La primera en preguntar era yo pero las preguntas me inundaron sin saber cuál elegir, ¿cómo sabía que ropa tenía puesta?, ¿cómo es que me conocía y desde cuándo?, ¿cómo es que pudo ponerme el ramo de flores y desaparecer tan rápidamente?, ¿cómo es que conocía la ropa que tenía en mi armario?,... un sinfín de preguntas que me habían atormentado desde el día que vi la nota pero de mis labios sólo salió un simple ¿quién eres?
Al principio creí que no me iba a responder. La pregunta debió de sorprenderle pues empezó a mostrarse inquieto hasta que por fin se decidió y eso fue como abrir la caja de Pandora. Me dijo que se llamaba Andrés, que tenía 35 años y se dedicaba al mundo de la informática. Luego empezó a hablarme de como era de joven de los estudios que tenía y de como había pasado su etapa de universitario entre juergas y demás aventuras. Luego me dijo que había estado casado hasta hacia dos años. Me habló de su matrimonio y de lo bien que se lo habían pasado. De todos los sitios que conocía de los que quería conocer. En resumen: me describió quién era de principio a fin una vida normal, excesivamente normal, aunque de esto no me di cuenta en un primer momento.

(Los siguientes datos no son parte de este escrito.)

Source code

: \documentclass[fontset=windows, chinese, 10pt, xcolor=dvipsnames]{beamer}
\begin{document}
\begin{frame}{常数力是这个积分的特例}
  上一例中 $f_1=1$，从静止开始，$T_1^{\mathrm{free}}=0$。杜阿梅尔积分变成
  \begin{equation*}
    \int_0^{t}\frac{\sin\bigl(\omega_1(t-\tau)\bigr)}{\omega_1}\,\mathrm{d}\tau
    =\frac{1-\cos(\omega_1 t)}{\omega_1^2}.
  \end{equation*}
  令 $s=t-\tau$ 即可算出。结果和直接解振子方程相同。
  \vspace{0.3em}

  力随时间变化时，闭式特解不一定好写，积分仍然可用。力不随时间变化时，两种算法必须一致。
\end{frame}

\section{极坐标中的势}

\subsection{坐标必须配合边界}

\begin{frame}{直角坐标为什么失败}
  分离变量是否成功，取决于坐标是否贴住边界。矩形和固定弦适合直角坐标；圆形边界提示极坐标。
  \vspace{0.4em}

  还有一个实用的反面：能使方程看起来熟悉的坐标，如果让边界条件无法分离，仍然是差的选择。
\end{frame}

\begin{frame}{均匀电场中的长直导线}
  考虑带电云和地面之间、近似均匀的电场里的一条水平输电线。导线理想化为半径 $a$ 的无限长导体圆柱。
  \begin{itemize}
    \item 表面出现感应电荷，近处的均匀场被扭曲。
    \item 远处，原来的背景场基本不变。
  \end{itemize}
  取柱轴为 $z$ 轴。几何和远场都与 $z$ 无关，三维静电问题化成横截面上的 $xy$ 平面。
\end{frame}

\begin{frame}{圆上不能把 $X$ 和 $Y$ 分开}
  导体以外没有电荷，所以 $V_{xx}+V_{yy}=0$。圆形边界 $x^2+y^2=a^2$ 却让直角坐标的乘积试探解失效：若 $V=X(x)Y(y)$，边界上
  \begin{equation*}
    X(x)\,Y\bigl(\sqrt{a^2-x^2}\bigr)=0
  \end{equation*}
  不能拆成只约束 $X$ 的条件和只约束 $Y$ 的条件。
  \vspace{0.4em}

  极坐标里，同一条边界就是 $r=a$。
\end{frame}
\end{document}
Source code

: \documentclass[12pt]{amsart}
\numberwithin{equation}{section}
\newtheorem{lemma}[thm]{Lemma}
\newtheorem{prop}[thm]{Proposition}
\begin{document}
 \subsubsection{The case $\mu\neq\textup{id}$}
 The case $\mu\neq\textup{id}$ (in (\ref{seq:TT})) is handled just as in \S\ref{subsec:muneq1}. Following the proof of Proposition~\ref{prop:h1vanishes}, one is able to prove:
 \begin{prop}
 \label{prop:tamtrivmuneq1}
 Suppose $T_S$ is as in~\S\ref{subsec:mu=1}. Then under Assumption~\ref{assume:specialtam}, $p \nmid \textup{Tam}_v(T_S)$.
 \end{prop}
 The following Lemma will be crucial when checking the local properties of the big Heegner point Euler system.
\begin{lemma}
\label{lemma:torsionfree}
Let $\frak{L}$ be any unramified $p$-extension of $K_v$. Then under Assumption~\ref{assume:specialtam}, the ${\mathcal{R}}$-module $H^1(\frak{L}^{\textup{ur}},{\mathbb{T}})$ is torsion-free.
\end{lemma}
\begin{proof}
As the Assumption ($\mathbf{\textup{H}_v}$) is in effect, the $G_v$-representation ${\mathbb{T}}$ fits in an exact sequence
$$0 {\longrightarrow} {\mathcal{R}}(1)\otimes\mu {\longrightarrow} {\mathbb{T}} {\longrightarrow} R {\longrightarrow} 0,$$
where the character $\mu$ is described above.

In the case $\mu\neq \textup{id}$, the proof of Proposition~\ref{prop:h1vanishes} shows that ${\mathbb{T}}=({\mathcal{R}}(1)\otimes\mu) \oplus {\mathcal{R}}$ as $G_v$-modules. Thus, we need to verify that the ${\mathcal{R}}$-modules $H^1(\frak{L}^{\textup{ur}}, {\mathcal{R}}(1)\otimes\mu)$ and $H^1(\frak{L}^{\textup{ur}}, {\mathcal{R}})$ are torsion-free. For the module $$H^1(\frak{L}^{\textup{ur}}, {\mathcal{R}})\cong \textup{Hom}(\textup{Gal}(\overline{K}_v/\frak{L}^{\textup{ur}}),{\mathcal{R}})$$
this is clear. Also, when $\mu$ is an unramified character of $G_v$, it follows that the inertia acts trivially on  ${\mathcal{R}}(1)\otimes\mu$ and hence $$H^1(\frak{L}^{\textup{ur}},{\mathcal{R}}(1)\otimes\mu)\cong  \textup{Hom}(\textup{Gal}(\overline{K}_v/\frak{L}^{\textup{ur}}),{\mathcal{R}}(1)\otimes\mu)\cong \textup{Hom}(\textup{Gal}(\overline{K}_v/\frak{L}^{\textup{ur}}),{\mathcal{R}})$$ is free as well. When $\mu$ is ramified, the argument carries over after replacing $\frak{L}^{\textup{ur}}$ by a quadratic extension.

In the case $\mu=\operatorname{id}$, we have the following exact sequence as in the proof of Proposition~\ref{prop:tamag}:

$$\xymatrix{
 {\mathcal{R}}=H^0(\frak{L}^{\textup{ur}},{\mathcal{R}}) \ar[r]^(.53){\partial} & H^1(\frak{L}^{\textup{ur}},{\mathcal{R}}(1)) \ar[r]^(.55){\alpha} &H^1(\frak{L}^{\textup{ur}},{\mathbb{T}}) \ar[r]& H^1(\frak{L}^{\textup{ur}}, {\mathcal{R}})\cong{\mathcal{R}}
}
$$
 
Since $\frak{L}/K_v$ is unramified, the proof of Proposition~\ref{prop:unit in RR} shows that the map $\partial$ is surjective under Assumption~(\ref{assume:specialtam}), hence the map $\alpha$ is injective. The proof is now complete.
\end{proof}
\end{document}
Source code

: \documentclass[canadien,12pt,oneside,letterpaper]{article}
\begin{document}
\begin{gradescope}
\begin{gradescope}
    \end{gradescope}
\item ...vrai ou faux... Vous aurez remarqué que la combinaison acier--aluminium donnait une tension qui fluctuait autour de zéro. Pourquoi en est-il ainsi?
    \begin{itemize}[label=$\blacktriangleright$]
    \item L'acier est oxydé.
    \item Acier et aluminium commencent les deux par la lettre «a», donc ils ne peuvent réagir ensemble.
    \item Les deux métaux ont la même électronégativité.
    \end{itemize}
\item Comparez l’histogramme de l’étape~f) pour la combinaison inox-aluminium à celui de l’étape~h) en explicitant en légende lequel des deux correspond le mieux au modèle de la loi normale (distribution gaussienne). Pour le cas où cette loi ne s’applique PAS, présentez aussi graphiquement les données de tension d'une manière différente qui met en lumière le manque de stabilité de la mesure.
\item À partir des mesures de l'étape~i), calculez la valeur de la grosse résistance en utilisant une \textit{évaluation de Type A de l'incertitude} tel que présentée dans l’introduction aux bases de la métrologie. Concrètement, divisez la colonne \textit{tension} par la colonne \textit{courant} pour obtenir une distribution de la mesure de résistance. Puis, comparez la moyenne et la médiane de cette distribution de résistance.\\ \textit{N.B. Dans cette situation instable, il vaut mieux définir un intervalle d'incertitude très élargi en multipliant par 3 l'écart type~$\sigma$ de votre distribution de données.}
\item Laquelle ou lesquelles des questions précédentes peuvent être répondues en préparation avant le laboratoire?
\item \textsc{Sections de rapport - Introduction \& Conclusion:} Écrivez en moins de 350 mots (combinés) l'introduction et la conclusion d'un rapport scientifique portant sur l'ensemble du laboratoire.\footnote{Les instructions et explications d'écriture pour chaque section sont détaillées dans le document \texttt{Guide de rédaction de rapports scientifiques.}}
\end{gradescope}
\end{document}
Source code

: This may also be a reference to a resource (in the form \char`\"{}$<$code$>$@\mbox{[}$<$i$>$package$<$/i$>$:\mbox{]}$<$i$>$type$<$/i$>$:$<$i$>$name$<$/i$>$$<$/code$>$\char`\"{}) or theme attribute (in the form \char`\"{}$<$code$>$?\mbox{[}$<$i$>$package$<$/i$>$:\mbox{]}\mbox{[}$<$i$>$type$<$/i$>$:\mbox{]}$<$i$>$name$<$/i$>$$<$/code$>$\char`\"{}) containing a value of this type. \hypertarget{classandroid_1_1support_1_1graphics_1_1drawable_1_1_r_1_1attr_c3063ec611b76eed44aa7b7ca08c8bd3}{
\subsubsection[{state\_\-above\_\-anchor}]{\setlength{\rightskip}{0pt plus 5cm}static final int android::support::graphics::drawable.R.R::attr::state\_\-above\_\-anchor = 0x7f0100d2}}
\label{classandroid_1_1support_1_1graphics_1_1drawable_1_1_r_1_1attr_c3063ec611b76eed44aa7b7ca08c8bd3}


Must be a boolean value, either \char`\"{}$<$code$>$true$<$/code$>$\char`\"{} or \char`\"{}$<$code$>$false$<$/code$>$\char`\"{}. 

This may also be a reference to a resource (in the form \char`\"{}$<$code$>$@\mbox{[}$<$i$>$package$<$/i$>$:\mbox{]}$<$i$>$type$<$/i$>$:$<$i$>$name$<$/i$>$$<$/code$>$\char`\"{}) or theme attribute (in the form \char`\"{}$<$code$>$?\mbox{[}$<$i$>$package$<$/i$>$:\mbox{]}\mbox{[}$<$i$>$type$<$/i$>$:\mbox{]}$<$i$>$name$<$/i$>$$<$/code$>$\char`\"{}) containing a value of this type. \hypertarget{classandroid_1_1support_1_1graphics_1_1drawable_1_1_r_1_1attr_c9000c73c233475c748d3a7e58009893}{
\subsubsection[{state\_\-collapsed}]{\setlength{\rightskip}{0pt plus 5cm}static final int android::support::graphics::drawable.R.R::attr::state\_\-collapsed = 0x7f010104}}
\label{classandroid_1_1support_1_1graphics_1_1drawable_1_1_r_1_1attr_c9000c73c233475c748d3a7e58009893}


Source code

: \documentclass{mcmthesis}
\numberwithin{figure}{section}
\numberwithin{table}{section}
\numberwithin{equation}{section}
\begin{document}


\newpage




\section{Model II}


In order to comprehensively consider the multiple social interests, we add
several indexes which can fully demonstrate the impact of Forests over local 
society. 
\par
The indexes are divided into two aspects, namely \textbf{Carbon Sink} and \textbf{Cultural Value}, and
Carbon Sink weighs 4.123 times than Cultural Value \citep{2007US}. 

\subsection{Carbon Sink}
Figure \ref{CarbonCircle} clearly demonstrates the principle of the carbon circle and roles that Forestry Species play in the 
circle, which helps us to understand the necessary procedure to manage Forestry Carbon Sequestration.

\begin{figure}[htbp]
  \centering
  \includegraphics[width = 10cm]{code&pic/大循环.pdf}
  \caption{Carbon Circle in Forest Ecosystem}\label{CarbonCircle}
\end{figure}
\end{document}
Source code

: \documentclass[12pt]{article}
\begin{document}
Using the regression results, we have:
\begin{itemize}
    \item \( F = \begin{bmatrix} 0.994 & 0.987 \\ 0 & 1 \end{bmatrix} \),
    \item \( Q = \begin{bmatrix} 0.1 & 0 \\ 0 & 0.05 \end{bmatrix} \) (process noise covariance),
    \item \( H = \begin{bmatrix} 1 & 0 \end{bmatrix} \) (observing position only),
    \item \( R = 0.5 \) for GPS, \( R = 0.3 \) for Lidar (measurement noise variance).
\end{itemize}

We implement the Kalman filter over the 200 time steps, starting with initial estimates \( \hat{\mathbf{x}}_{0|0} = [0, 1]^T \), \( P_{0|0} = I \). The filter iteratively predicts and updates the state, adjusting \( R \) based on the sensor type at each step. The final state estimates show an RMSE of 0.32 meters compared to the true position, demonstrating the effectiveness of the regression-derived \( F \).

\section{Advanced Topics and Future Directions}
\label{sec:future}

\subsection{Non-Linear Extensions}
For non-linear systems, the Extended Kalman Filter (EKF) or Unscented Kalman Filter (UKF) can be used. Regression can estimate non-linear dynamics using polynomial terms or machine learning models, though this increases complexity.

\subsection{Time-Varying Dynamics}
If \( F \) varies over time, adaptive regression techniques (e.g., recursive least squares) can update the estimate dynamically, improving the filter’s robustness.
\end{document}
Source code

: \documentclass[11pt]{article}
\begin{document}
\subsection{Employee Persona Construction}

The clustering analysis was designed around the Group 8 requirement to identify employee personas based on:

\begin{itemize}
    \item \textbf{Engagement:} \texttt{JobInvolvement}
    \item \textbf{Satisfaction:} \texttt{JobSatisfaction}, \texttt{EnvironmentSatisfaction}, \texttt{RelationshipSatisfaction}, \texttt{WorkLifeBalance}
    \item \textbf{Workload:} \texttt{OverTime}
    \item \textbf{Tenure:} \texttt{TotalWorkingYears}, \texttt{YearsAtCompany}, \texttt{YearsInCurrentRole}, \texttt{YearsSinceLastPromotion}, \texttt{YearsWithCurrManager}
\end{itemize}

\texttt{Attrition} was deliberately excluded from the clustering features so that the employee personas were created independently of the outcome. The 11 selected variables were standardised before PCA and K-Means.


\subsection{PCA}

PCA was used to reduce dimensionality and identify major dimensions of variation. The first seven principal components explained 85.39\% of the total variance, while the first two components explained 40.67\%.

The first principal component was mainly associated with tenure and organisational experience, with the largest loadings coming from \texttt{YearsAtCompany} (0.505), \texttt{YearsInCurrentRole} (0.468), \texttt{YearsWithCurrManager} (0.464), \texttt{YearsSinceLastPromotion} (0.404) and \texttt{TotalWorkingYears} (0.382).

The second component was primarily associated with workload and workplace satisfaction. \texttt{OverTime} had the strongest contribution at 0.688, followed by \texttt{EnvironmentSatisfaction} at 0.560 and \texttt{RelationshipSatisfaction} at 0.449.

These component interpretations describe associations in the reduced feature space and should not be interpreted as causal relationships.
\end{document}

Me pasé dos horas escuchándolo detenidamente, observándolo, su forma de gesticular, su forma de mirarme, su forma de moverse. Todos los miedos que sentía pasaron a un segundo plano. Era como si su voz me fuera hipnotizando lentamente. La curiosidad por esa persona cobraba más fuerza hasta que entonces me nombró y me preguntó que qué me apetecía en ese momento. ¡Vaya con la preguntita! No le podía decir lo que me apetecía realmente, mejor dicho, lo que le apetecía a mi cuerpo.
No se que fue lo que me hizo tomar esa decisión, si fue el alcohol, el sitio, sus ojos... no lo se. Nada más pronunciar las palabras me arrepentí, pero ya había tomado una decisión. Le dije que fuéramos a mi casa porque lo que me apetecía no lo podíamos hacer allí.
Me miró extrañado, como si no supiera lo que iba a suceder, mejor dicho, lo que yo quería que sucediese. En ese momento se levantó y me dijo: “Gracias por la velada, pero aun no”, y se fue dejándome desencajada. Cuando me repuse de lo que acababa de suceder me marché a casa dolida. Acababan de destrozar lo que yo creía que era imposible, mi autoestima.